Problem: Only the text belongs in the copy: retype each record exactly as it appears.

--- Exercise data Enclosed Below ---

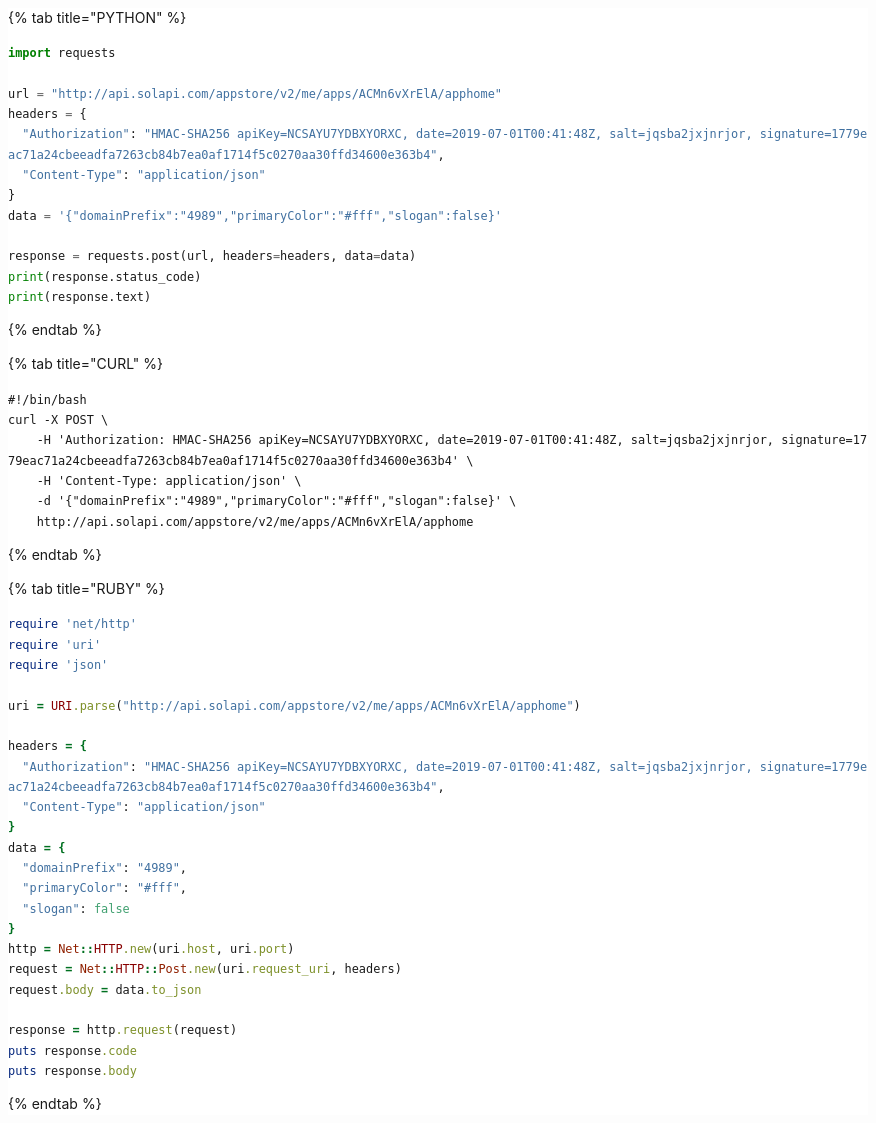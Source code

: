 {% tab title="PYTHON" %}

```python
import requests

url = "http://api.solapi.com/appstore/v2/me/apps/ACMn6vXrElA/apphome"
headers = {
  "Authorization": "HMAC-SHA256 apiKey=NCSAYU7YDBXYORXC, date=2019-07-01T00:41:48Z, salt=jqsba2jxjnrjor, signature=1779eac71a24cbeeadfa7263cb84b7ea0af1714f5c0270aa30ffd34600e363b4",
  "Content-Type": "application/json"
}
data = '{"domainPrefix":"4989","primaryColor":"#fff","slogan":false}'

response = requests.post(url, headers=headers, data=data)
print(response.status_code)
print(response.text)

```
{% endtab %}

{% tab title="CURL" %}

```curl
#!/bin/bash
curl -X POST \
	-H 'Authorization: HMAC-SHA256 apiKey=NCSAYU7YDBXYORXC, date=2019-07-01T00:41:48Z, salt=jqsba2jxjnrjor, signature=1779eac71a24cbeeadfa7263cb84b7ea0af1714f5c0270aa30ffd34600e363b4' \
	-H 'Content-Type: application/json' \
	-d '{"domainPrefix":"4989","primaryColor":"#fff","slogan":false}' \
	http://api.solapi.com/appstore/v2/me/apps/ACMn6vXrElA/apphome
```
{% endtab %}

{% tab title="RUBY" %}

```ruby
require 'net/http'
require 'uri'
require 'json'

uri = URI.parse("http://api.solapi.com/appstore/v2/me/apps/ACMn6vXrElA/apphome")

headers = {
  "Authorization": "HMAC-SHA256 apiKey=NCSAYU7YDBXYORXC, date=2019-07-01T00:41:48Z, salt=jqsba2jxjnrjor, signature=1779eac71a24cbeeadfa7263cb84b7ea0af1714f5c0270aa30ffd34600e363b4",
  "Content-Type": "application/json"
}
data = {
  "domainPrefix": "4989",
  "primaryColor": "#fff",
  "slogan": false
}
http = Net::HTTP.new(uri.host, uri.port)
request = Net::HTTP::Post.new(uri.request_uri, headers)
request.body = data.to_json

response = http.request(request)
puts response.code
puts response.body

```
{% endtab %}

--- End of Enclosed Exercise data ---

Output for this exercise:
Source code

: {% tab title="PYTHON" %}

```python
import requests

url = "http://api.solapi.com/appstore/v2/me/apps/ACMn6vXrElA/apphome"
headers = {
  "Authorization": "HMAC-SHA256 apiKey=NCSAYU7YDBXYORXC, date=2019-07-01T00:41:48Z, salt=jqsba2jxjnrjor, signature=1779eac71a24cbeeadfa7263cb84b7ea0af1714f5c0270aa30ffd34600e363b4",
  "Content-Type": "application/json"
}
data = '{"domainPrefix":"4989","primaryColor":"#fff","slogan":false}'

response = requests.post(url, headers=headers, data=data)
print(response.status_code)
print(response.text)

```
{% endtab %}

{% tab title="CURL" %}

```curl
#!/bin/bash
curl -X POST \
	-H 'Authorization: HMAC-SHA256 apiKey=NCSAYU7YDBXYORXC, date=2019-07-01T00:41:48Z, salt=jqsba2jxjnrjor, signature=1779eac71a24cbeeadfa7263cb84b7ea0af1714f5c0270aa30ffd34600e363b4' \
	-H 'Content-Type: application/json' \
	-d '{"domainPrefix":"4989","primaryColor":"#fff","slogan":false}' \
	http://api.solapi.com/appstore/v2/me/apps/ACMn6vXrElA/apphome
```
{% endtab %}

{% tab title="RUBY" %}

```ruby
require 'net/http'
require 'uri'
require 'json'

uri = URI.parse("http://api.solapi.com/appstore/v2/me/apps/ACMn6vXrElA/apphome")

headers = {
  "Authorization": "HMAC-SHA256 apiKey=NCSAYU7YDBXYORXC, date=2019-07-01T00:41:48Z, salt=jqsba2jxjnrjor, signature=1779eac71a24cbeeadfa7263cb84b7ea0af1714f5c0270aa30ffd34600e363b4",
  "Content-Type": "application/json"
}
data = {
  "domainPrefix": "4989",
  "primaryColor": "#fff",
  "slogan": false
}
http = Net::HTTP.new(uri.host, uri.port)
request = Net::HTTP::Post.new(uri.request_uri, headers)
request.body = data.to_json

response = http.request(request)
puts response.code
puts response.body

```
{% endtab %}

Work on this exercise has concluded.